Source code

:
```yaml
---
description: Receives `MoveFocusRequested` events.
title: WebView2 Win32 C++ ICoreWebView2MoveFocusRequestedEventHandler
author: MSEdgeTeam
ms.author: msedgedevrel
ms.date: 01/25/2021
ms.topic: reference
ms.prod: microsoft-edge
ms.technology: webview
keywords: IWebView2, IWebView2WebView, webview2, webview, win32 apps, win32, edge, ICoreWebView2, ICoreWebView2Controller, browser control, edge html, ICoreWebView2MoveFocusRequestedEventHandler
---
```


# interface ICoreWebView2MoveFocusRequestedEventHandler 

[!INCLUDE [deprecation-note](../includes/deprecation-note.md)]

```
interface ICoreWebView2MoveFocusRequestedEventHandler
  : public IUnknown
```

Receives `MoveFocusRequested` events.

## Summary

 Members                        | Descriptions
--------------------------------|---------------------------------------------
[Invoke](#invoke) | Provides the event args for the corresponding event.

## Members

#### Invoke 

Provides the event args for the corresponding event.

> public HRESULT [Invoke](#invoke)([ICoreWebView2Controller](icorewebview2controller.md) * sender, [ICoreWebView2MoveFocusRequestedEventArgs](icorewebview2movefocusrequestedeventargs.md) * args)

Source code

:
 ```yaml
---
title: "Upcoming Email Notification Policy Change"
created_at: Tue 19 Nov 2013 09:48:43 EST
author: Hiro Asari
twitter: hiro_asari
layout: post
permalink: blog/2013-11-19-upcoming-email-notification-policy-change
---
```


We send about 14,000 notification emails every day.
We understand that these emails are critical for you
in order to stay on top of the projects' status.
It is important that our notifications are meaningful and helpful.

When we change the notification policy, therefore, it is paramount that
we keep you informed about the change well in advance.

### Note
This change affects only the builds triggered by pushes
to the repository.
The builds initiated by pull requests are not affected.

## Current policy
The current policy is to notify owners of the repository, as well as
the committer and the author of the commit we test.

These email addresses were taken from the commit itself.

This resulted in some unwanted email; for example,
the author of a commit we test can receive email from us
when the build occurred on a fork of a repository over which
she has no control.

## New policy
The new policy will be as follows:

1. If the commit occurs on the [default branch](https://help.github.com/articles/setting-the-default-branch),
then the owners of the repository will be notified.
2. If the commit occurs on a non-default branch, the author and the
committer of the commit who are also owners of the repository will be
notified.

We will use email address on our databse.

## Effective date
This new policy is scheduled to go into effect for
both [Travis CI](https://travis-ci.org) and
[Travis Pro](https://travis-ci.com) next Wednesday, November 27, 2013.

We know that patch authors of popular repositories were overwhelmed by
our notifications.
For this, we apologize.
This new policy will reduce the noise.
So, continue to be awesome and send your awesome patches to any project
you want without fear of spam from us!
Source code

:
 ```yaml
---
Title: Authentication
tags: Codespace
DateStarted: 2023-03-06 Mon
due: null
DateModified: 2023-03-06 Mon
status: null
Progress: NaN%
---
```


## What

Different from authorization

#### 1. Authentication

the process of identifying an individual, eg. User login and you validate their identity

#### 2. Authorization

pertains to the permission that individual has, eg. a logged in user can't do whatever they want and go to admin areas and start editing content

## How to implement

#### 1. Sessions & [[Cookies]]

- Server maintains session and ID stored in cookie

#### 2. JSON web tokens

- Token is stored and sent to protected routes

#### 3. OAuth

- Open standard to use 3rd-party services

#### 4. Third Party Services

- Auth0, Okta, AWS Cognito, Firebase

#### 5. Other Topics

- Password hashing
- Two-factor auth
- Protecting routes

━━━━━━━━

_WHAT THE EXERCISE ASKS_
Your answer should be all of the records, transcribed exactly.

_THE COMPLETED TASK_
Source code

:
```yaml
---
description: Receives `MoveFocusRequested` events.
title: WebView2 Win32 C++ ICoreWebView2MoveFocusRequestedEventHandler
author: MSEdgeTeam
ms.author: msedgedevrel
ms.date: 01/25/2021
ms.topic: reference
ms.prod: microsoft-edge
ms.technology: webview
keywords: IWebView2, IWebView2WebView, webview2, webview, win32 apps, win32, edge, ICoreWebView2, ICoreWebView2Controller, browser control, edge html, ICoreWebView2MoveFocusRequestedEventHandler
---
```


# interface ICoreWebView2MoveFocusRequestedEventHandler 

[!INCLUDE [deprecation-note](../includes/deprecation-note.md)]

```
interface ICoreWebView2MoveFocusRequestedEventHandler
  : public IUnknown
```

Receives `MoveFocusRequested` events.

## Summary

 Members                        | Descriptions
--------------------------------|---------------------------------------------
[Invoke](#invoke) | Provides the event args for the corresponding event.

## Members

#### Invoke 

Provides the event args for the corresponding event.

> public HRESULT [Invoke](#invoke)([ICoreWebView2Controller](icorewebview2controller.md) * sender, [ICoreWebView2MoveFocusRequestedEventArgs](icorewebview2movefocusrequestedeventargs.md) * args)

Source code

:
 ```yaml
---
title: "Upcoming Email Notification Policy Change"
created_at: Tue 19 Nov 2013 09:48:43 EST
author: Hiro Asari
twitter: hiro_asari
layout: post
permalink: blog/2013-11-19-upcoming-email-notification-policy-change
---
```


We send about 14,000 notification emails every day.
We understand that these emails are critical for you
in order to stay on top of the projects' status.
It is important that our notifications are meaningful and helpful.

When we change the notification policy, therefore, it is paramount that
we keep you informed about the change well in advance.

### Note
This change affects only the builds triggered by pushes
to the repository.
The builds initiated by pull requests are not affected.

## Current policy
The current policy is to notify owners of the repository, as well as
the committer and the author of the commit we test.

These email addresses were taken from the commit itself.

This resulted in some unwanted email; for example,
the author of a commit we test can receive email from us
when the build occurred on a fork of a repository over which
she has no control.

## New policy
The new policy will be as follows:

1. If the commit occurs on the [default branch](https://help.github.com/articles/setting-the-default-branch),
then the owners of the repository will be notified.
2. If the commit occurs on a non-default branch, the author and the
committer of the commit who are also owners of the repository will be
notified.

We will use email address on our databse.

## Effective date
This new policy is scheduled to go into effect for
both [Travis CI](https://travis-ci.org) and
[Travis Pro](https://travis-ci.com) next Wednesday, November 27, 2013.

We know that patch authors of popular repositories were overwhelmed by
our notifications.
For this, we apologize.
This new policy will reduce the noise.
So, continue to be awesome and send your awesome patches to any project
you want without fear of spam from us!
Source code

:
 ```yaml
---
Title: Authentication
tags: Codespace
DateStarted: 2023-03-06 Mon
due: null
DateModified: 2023-03-06 Mon
status: null
Progress: NaN%
---
```


## What

Different from authorization

#### 1. Authentication

the process of identifying an individual, eg. User login and you validate their identity

#### 2. Authorization

pertains to the permission that individual has, eg. a logged in user can't do whatever they want and go to admin areas and start editing content

## How to implement

#### 1. Sessions & [[Cookies]]

- Server maintains session and ID stored in cookie

#### 2. JSON web tokens

- Token is stored and sent to protected routes

#### 3. OAuth

- Open standard to use 3rd-party services

#### 4. Third Party Services

- Auth0, Okta, AWS Cognito, Firebase

#### 5. Other Topics

- Password hashing
- Two-factor auth
- Protecting routes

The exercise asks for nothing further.